Composer Camille Saint-Saëns (1835-1921) composed Le Carnaval des Animaux (Carnival of the Animals) in 1886 while taking a vacation in a small, beautiful Austrian village. The whimsical suite features 14 different movements, each one featuring an animal or group of animals. 

In the past century and a half, the work has become one of the romantic-era composer’s most famous works, which is ironic because he was a bit embarrassed about it being published at all.

From the Serious Spawns the Whimsical

At the time, Camille Saint-Saëns at the height of his musical and compositional career. By the year 1886, he had garnered widespread public acclaim and was known as a serious and mature composer. Saint-Saëns was already well-admired by the public for previous piano and violin concertos as well as other orchestral pieces. The pianist, organist, and composer had also published and performed several operas by that time. Although his operas didn’t gain much public traction in the moment, they didn’t diminish his reputation either. 
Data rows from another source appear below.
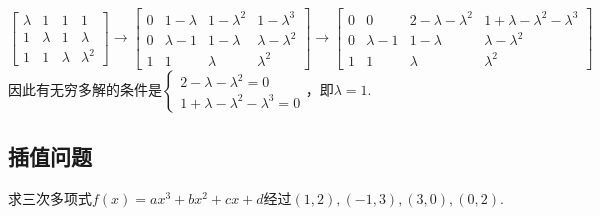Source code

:             \begin{solution}
                \[
                    \begin{bmatrix}\lambda&1&1&1\\1&\lambda&1&\lambda\\1&1&\lambda&\lambda^2\end{bmatrix}\rightarrow\begin{bmatrix}0&1-\lambda&1-\lambda^2&1-\lambda^3\\0&\lambda-1&1-\lambda&\lambda-\lambda^2\\1&1&\lambda&\lambda^2\end{bmatrix}\rightarrow\begin{bmatrix}0&0&2-\lambda-\lambda^2&1+\lambda-\lambda^2-\lambda^3\\0&\lambda-1&1-\lambda&\lambda-\lambda^2\\1&1&\lambda&\lambda^2\end{bmatrix}
                \]
                因此有无穷多解的条件是$\begin{cases}2-\lambda-\lambda^2=0\\1+\lambda-\lambda^2-\lambda^3=0\end{cases}$，即$\lambda=1$.
            \end{solution}

        \subsection{插值问题}

            \begin{example}[(Lagrange插值)]
                求三次多项式$f(x)=ax^3+bx^2+cx+d$经过$(1,2),(-1,3),(3,0),(0,2)$.
            \end{example}

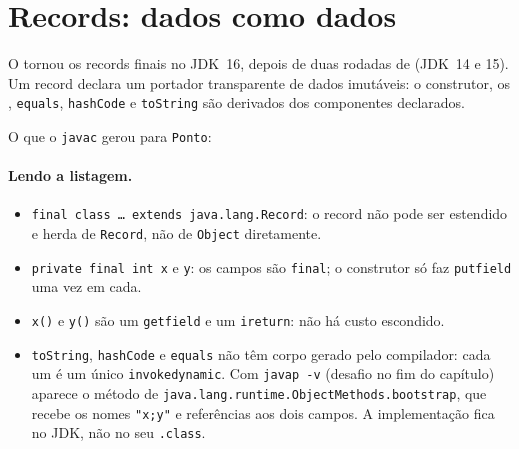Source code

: \section{Records: dados como dados}
\label{sec:records}

O  tornou os records finais no JDK~16, depois de
duas rodadas de  (JDK~14 e 15). Um record declara um portador transparente de dados imutáveis:
o construtor, os ,
\texttt{equals}, \texttt{hashCode} e \texttt{toString} são derivados dos
componentes declarados.



O que o \texttt{javac} gerou para \texttt{Ponto}:


\paragraph{Lendo a listagem.}
\begin{itemize}
\item \texttt{final class \ldots\ extends java.lang.Record}: o record não
  pode ser estendido e herda de \texttt{Record}, não de \texttt{Object}
  diretamente.
\item \texttt{private final int x} e \texttt{y}: os campos são
  \texttt{final}; o construtor só faz \texttt{putfield} uma vez em cada.
\item \texttt{x()} e \texttt{y()} são um \texttt{getfield} e um
  \texttt{ireturn}: não há custo escondido.
\item \texttt{toString}, \texttt{hashCode} e \texttt{equals} não têm
  corpo gerado pelo compilador: cada um é um único
  \texttt{invokedynamic}. Com \texttt{javap -v} (desafio no fim do
  capítulo) aparece o método de 
  \texttt{java.lang.runtime.ObjectMethods.bootstrap}, que recebe os nomes
  \texttt{"x;y"} e referências aos dois campos. A implementação fica no
  JDK, não no seu \texttt{.class}.
\end{itemize}

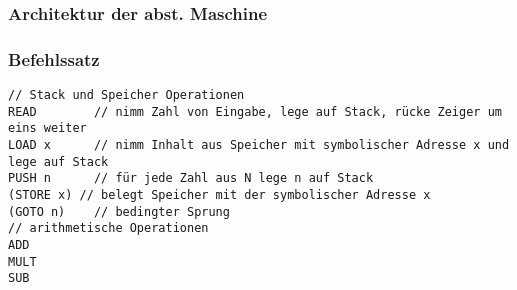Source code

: \subsubsection*{Architektur der abst. Maschine}

\subsubsection*{Befehlssatz}
\begin{lstlisting}
// Stack und Speicher Operationen
READ 		// nimm Zahl von Eingabe, lege auf Stack, rücke Zeiger um eins weiter
LOAD x		// nimm Inhalt aus Speicher mit symbolischer Adresse x und lege auf Stack
PUSH n		// für jede Zahl aus N lege n auf Stack
(STORE x) // belegt Speicher mit der symbolischer Adresse x 
(GOTO n) 	// bedingter Sprung
// arithmetische Operationen
ADD
MULT
SUB
\end{lstlisting}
By the mid-to-late 1870s, Saint-Saëns enjoyed positive receptions in his honor across the European continent, adding to his reputation as a respected composer with his Danse Macabre in 1874, a superb First Cello Concerto, Op. 33, and a fourth piano concerto in 1875.

The year 1886 was an intense one for Saint-Saëns. He embarked on his Symphony #3 Organ in C minor, Op. 78. A San Francisco Symphony program note describes how immensely challenging the creative process was for him, “On May 18, 1886, Saint-Saëns wrote from London to his publisher, Auguste Durand: ‘We have sight-read the symphony. I was right: it is really terribly challenging.’” The process of composing the symphony was so difficult in fact, that Saint-Saëns took a break in the middle of the work and headed to Austria to rest.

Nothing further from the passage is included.